**What to do**. In the answer, give the entries below exactly, from the first line through the line with "### 5、any路由", with every picture omitted.

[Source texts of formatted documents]
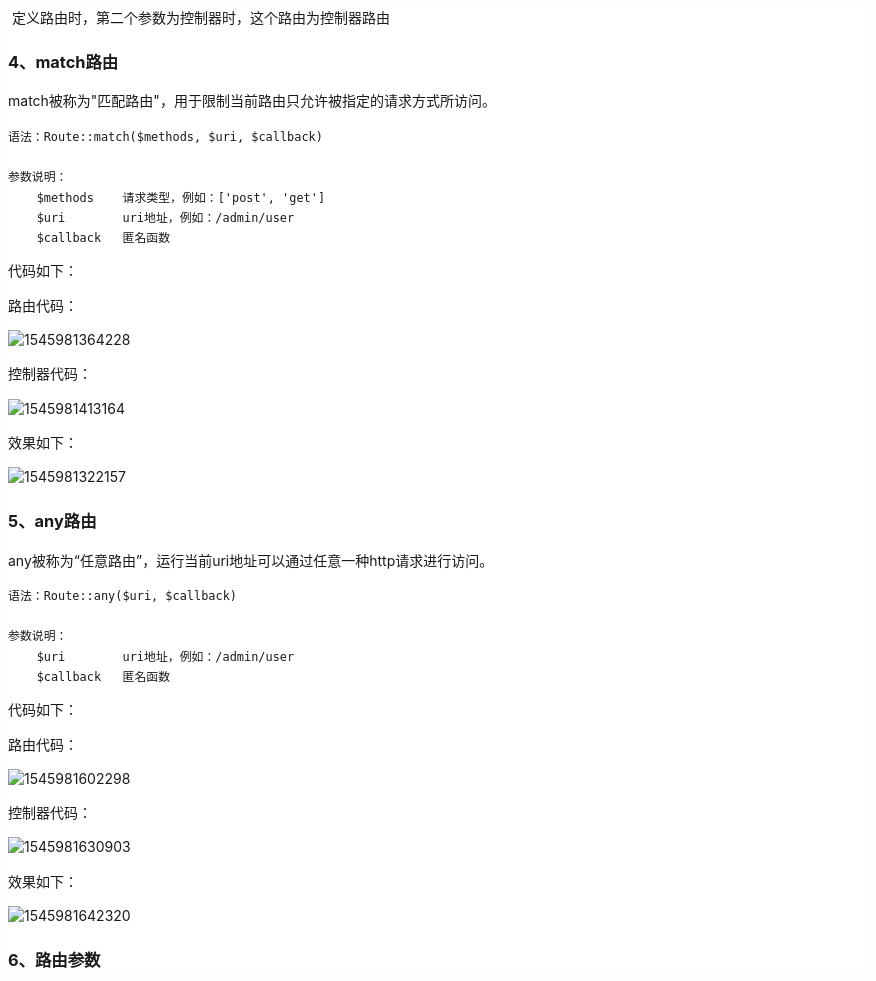 ​	定义路由时，第二个参数为控制器时，这个路由为控制器路由

### 4、match路由

match被称为"匹配路由"，用于限制当前路由只允许被指定的请求方式所访问。

```
语法：Route::match($methods, $uri, $callback)

参数说明：
	$methods	请求类型，例如：['post', 'get']
	$uri		uri地址，例如：/admin/user
	$callback	匿名函数
```

代码如下：

路由代码：

![1545981364228](1545981364228.png)

控制器代码：

![1545981413164](1545981413164.png)

效果如下：

![1545981322157](1545981322157.png)

### 5、any路由

any被称为“任意路由”，运行当前uri地址可以通过任意一种http请求进行访问。

```
语法：Route::any($uri, $callback)

参数说明：
	$uri		uri地址，例如：/admin/user
	$callback	匿名函数
```

代码如下：

路由代码：

![1545981602298](1545981602298.png)

控制器代码：

![1545981630903](1545981630903.png)

效果如下：

![1545981642320](1545981642320.png)

### 6、路由参数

**Solution to the exercise**.
 ​	定义路由时，第二个参数为控制器时，这个路由为控制器路由

### 4、match路由

match被称为"匹配路由"，用于限制当前路由只允许被指定的请求方式所访问。

```
语法：Route::match($methods, $uri, $callback)

参数说明：
	$methods	请求类型，例如：['post', 'get']
	$uri		uri地址，例如：/admin/user
	$callback	匿名函数
```

代码如下：

路由代码：

![1545981364228](1545981364228.png)

控制器代码：

![1545981413164](1545981413164.png)

效果如下：

![1545981322157](1545981322157.png)

### 5、any路由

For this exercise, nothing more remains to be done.